Despite its 200,000 users, BSL, like the sign languages of other countries,
suffers from a severe shortage of interpreters (according to a study carried
out on behalf of the Department for Work and Pensions, there were 129 registered
qualified interpreters and 132 registered trainees in the UK in 2001, for
a deaf population estimated at between 28,000 and 70,000 ).
- Most voluntary organisations for the deaf support BSL in the United Kingdom.
The deaf community, though very dispersed and numerically small, is overwhelmingly
in favour of official recognition of BSL.
E. Deaf people's difficulties in securing recognition of their rights
- The deaf are not entitled to education and employment on an equal footing
with the non-hearing impaired, owing to the fact that their right and their
need to communicate are largely disregarded. According to a survey carried
out by the Royal National Institute for the Deaf recording the experiences
of deaf people in the United Kingdom applying for Disability Living Allowance,
almost 40 % of those who appealed against refusal felt the appeals panel was
not deaf aware. More seriously, for those who had a medical assessment 76
% said it was difficult to communicate with the doctor. 63 % were not told
of their right to communication support for their medical and one in five
appellants attended their tribunal hearing without the necessary communication
support. If BSL had been a recognised language, the interpreter's fees would
have been payable by the court.
- Some distressing cases concern the United Kingdom, where a person was remanded
in custody for a week without being charged because it was impossible to find
him an interpreter.

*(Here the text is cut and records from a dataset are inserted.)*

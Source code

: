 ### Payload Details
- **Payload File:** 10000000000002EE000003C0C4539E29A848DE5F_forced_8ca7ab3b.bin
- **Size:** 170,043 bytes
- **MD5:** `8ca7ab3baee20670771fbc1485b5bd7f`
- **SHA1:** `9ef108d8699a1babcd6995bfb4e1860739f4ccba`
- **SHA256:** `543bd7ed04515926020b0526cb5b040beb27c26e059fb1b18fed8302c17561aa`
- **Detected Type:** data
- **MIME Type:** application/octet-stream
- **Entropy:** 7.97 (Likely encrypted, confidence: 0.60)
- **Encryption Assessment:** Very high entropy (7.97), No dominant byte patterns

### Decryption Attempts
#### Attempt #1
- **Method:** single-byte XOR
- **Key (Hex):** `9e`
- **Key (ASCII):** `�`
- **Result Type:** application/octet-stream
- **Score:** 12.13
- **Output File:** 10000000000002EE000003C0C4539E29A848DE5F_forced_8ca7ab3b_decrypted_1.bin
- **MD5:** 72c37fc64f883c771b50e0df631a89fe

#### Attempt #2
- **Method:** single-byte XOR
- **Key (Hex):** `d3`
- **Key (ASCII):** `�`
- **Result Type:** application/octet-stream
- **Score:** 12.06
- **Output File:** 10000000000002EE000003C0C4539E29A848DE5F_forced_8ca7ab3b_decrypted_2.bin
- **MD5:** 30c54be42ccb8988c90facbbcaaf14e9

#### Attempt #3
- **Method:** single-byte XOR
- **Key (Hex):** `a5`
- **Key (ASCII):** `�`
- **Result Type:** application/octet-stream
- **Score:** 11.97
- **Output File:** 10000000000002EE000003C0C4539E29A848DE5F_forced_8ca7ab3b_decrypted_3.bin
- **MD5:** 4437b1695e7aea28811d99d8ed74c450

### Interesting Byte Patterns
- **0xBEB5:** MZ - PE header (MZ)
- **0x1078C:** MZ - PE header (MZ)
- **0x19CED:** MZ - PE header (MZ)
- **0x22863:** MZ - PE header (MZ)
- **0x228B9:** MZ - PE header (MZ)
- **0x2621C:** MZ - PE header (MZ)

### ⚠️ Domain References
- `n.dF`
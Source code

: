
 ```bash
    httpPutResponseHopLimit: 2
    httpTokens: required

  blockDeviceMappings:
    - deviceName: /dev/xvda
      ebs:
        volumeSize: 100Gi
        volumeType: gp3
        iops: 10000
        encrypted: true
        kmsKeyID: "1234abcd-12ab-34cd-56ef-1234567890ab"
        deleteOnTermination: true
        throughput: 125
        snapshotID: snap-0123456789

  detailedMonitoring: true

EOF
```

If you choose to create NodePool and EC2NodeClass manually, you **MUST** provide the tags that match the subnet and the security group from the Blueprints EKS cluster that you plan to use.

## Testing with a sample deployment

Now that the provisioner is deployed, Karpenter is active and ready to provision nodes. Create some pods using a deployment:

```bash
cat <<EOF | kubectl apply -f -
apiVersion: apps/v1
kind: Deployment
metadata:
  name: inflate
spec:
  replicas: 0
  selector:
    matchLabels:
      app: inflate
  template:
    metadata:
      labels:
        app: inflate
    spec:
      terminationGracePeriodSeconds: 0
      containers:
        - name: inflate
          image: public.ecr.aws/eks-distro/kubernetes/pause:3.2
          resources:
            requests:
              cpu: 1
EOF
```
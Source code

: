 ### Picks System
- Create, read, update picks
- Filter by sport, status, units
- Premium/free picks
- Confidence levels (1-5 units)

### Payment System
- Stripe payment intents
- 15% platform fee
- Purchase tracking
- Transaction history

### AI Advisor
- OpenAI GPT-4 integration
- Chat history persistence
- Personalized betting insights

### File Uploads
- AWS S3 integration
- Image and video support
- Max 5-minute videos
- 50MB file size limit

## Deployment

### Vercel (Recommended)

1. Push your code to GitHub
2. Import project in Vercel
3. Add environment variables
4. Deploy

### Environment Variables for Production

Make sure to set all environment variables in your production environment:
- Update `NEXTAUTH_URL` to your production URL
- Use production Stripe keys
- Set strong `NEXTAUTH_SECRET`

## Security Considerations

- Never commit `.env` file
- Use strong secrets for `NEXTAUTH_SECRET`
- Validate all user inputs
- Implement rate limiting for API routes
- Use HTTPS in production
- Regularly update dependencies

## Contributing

Only this year, the Irish Minister for Education and Health
raised an outcry by announcing that some deaf schools would not be included
in a list of schools eligible to receive state funds by way of compensation
to victims of sexual abuses, on the ground that deaf pupils were not compelled
to enrol in these schools.
- Many deaf children are not secured the right to receive a bilingual education,
that is in their country's sign language and written language. In France there
is a political will to recognise French sign language (LSF) at school by making
it an examination subject and possibly an A level examination subject.
F. Visit to two model states
- I visited Sweden and Finland, as the EUD had indicated that the best treatment
of sign languages and most advanced research on sign languages is to be found
there. A four-day visit has confirmed that these countries are far ahead,
being home to Professor Bergman of Stockholm University, the first professor
of sign languages, Mrs Kauppinen, Executive Director of the Finnish Federation
for the Deaf (FAD) and President of the World Federation of the Deaf and Mr
Jokinen, the Chairman of the FAD and Vice-President of the EUD.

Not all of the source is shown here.